Spot-on, Paulie...
Paulie is right about the new-wave "overkill" Olympic coverage that has been provided by NBC.
If someone is a Winter Olympics junkie, I'm sure these two weeks are nirvana, but Paul brings up a valid issue about TV scheduling, and which NBC network carries which sport, etc. The only constant seems as if it will be some sort of figure skating, whether it be pairs, mens, womens, ice dancing, etc. on big NBC prime time every night. Otherwise, it is mass confusion.
I was reading a Jim Lampley interview the other day, and he was recalling back to his early days at ABC for the 1976 Innsburck Winter Olympics, and how at the time ABC had a then-staggering total of about 48 hours total of broadcast for the entire games. By comparison for his gig in Torino, NBC is providing something like 10 times that amount of coverage, split between its networks.
I'm sure ABC would be guilty of much of the same overkill today were it, and not NBC, telecasting the Torino games in the states, and would probably be similarly shuttling events between big ABC and its various ESPN affiliates. Yet for me, at least, the Olympics started to lose their edge once NBC got hold of them. I don't think ABC has done one since the 1988 Winter Olympics in Calgary.
The "Olympic "fluff" has been so overdone by NBC that it makes watching an almost tedious affair, and the winter version seems to include more of this stuff than the summer Olympics. ABC just did it better, with Jim McKay in his perfect element, not talking down to the audience as does the patronizing Costas. If we had a men's downhill at this Olympics that was as thrilling as Franz Klammer's run in 1976 (called by Gifford and Bob Beattie!), I doubt it would be as big a deal, simply because it would probably get lost in the mass of NBC coverage.
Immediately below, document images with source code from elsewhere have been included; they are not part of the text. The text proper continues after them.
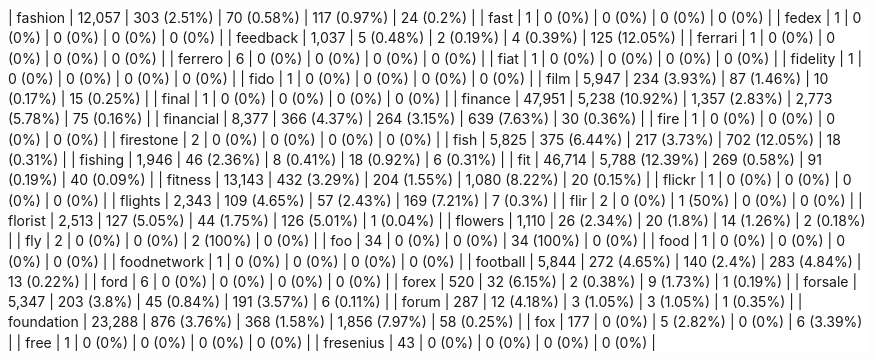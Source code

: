 | fashion | 12,057 | 303 (2.51%) | 70 (0.58%) | 117 (0.97%) | 24 (0.2%) |
| fast | 1 | 0 (0%) | 0 (0%) | 0 (0%) | 0 (0%) |
| fedex | 1 | 0 (0%) | 0 (0%) | 0 (0%) | 0 (0%) |
| feedback | 1,037 | 5 (0.48%) | 2 (0.19%) | 4 (0.39%) | 125 (12.05%) |
| ferrari | 1 | 0 (0%) | 0 (0%) | 0 (0%) | 0 (0%) |
| ferrero | 6 | 0 (0%) | 0 (0%) | 0 (0%) | 0 (0%) |
| fiat | 1 | 0 (0%) | 0 (0%) | 0 (0%) | 0 (0%) |
| fidelity | 1 | 0 (0%) | 0 (0%) | 0 (0%) | 0 (0%) |
| fido | 1 | 0 (0%) | 0 (0%) | 0 (0%) | 0 (0%) |
| film | 5,947 | 234 (3.93%) | 87 (1.46%) | 10 (0.17%) | 15 (0.25%) |
| final | 1 | 0 (0%) | 0 (0%) | 0 (0%) | 0 (0%) |
| finance | 47,951 | 5,238 (10.92%) | 1,357 (2.83%) | 2,773 (5.78%) | 75 (0.16%) |
| financial | 8,377 | 366 (4.37%) | 264 (3.15%) | 639 (7.63%) | 30 (0.36%) |
| fire | 1 | 0 (0%) | 0 (0%) | 0 (0%) | 0 (0%) |
| firestone | 2 | 0 (0%) | 0 (0%) | 0 (0%) | 0 (0%) |
| fish | 5,825 | 375 (6.44%) | 217 (3.73%) | 702 (12.05%) | 18 (0.31%) |
| fishing | 1,946 | 46 (2.36%) | 8 (0.41%) | 18 (0.92%) | 6 (0.31%) |
| fit | 46,714 | 5,788 (12.39%) | 269 (0.58%) | 91 (0.19%) | 40 (0.09%) |
| fitness | 13,143 | 432 (3.29%) | 204 (1.55%) | 1,080 (8.22%) | 20 (0.15%) |
| flickr | 1 | 0 (0%) | 0 (0%) | 0 (0%) | 0 (0%) |
| flights | 2,343 | 109 (4.65%) | 57 (2.43%) | 169 (7.21%) | 7 (0.3%) |
| flir | 2 | 0 (0%) | 1 (50%) | 0 (0%) | 0 (0%) |
| florist | 2,513 | 127 (5.05%) | 44 (1.75%) | 126 (5.01%) | 1 (0.04%) |
| flowers | 1,110 | 26 (2.34%) | 20 (1.8%) | 14 (1.26%) | 2 (0.18%) |
| fly | 2 | 0 (0%) | 0 (0%) | 2 (100%) | 0 (0%) |
| foo | 34 | 0 (0%) | 0 (0%) | 34 (100%) | 0 (0%) |
| food | 1 | 0 (0%) | 0 (0%) | 0 (0%) | 0 (0%) |
| foodnetwork | 1 | 0 (0%) | 0 (0%) | 0 (0%) | 0 (0%) |
| football | 5,844 | 272 (4.65%) | 140 (2.4%) | 283 (4.84%) | 13 (0.22%) |
| ford | 6 | 0 (0%) | 0 (0%) | 0 (0%) | 0 (0%) |
| forex | 520 | 32 (6.15%) | 2 (0.38%) | 9 (1.73%) | 1 (0.19%) |
| forsale | 5,347 | 203 (3.8%) | 45 (0.84%) | 191 (3.57%) | 6 (0.11%) |
| forum | 287 | 12 (4.18%) | 3 (1.05%) | 3 (1.05%) | 1 (0.35%) |
| foundation | 23,288 | 876 (3.76%) | 368 (1.58%) | 1,856 (7.97%) | 58 (0.25%) |
| fox | 177 | 0 (0%) | 5 (2.82%) | 0 (0%) | 6 (3.39%) |
| free | 1 | 0 (0%) | 0 (0%) | 0 (0%) | 0 (0%) |
| fresenius | 43 | 0 (0%) | 0 (0%) | 0 (0%) | 0 (0%) |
At least my folks, and my mom in particular, are enjoying watching all of the Olympics (especially the ice skating for my mom and Aunt Rose). They were all over for dinner last night, and were looking forward to watching more Olympics, as they love to watch the skaters. Maybe NBC's strategy is sound after all, if it has hooked a lot like my mom and Aunt Rose on the skating every night, knowing that viewers like them will watch the skating and care little about luge or biathlon.
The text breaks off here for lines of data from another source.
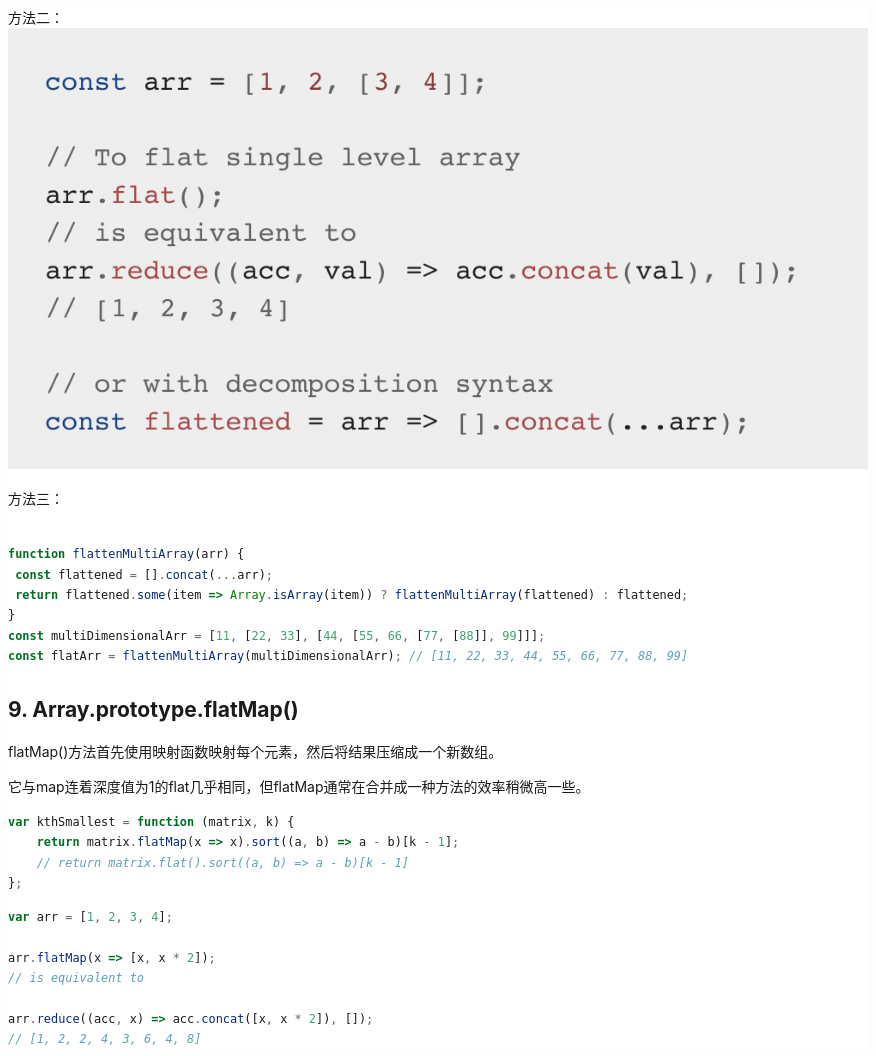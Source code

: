 方法二：
![Screenshot](./images/tips-2.png)

方法三：
```javascript

function flattenMultiArray(arr) {
 const flattened = [].concat(...arr);
 return flattened.some(item => Array.isArray(item)) ? flattenMultiArray(flattened) : flattened;
}
const multiDimensionalArr = [11, [22, 33], [44, [55, 66, [77, [88]], 99]]];
const flatArr = flattenMultiArray(multiDimensionalArr); // [11, 22, 33, 44, 55, 66, 77, 88, 99]

```

## 9. Array.prototype.flatMap()

flatMap()方法首先使用映射函数映射每个元素，然后将结果压缩成一个新数组。

它与map连着深度值为1的flat几乎相同，但flatMap通常在合并成一种方法的效率稍微高一些。

```javascript
var kthSmallest = function (matrix, k) {
    return matrix.flatMap(x => x).sort((a, b) => a - b)[k - 1];
    // return matrix.flat().sort((a, b) => a - b)[k - 1]
};
```

```javascript
var arr = [1, 2, 3, 4];

arr.flatMap(x => [x, x * 2]);
// is equivalent to

arr.reduce((acc, x) => acc.concat([x, x * 2]), []);
// [1, 2, 2, 4, 3, 6, 4, 8]
```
Yesterday, for me, I had the digital TV fired up and probably had 25 college hoops games from which to choose throughout the day, plus watching a few more on the internet (such as the Loyola-Chi. vs. Ill.-Chicago game), and spent very little time chasing the Torino events on the NBC networks. I will risk political incorrectness and say that I switched away from that women's ice hockey game I came across when channel-hopping yesterday. I saw a lot more of Jay Bilas and Digger Phelps than I did of Costas on Saturday. By me, Old Dominion vs. Virginia Commonwealth in CAA hoops was a lot more interesting than women's ice hockey. But that's just me.
Still no complaints, as what can beat a full Saturday of college hoops? For me, that was nirvana!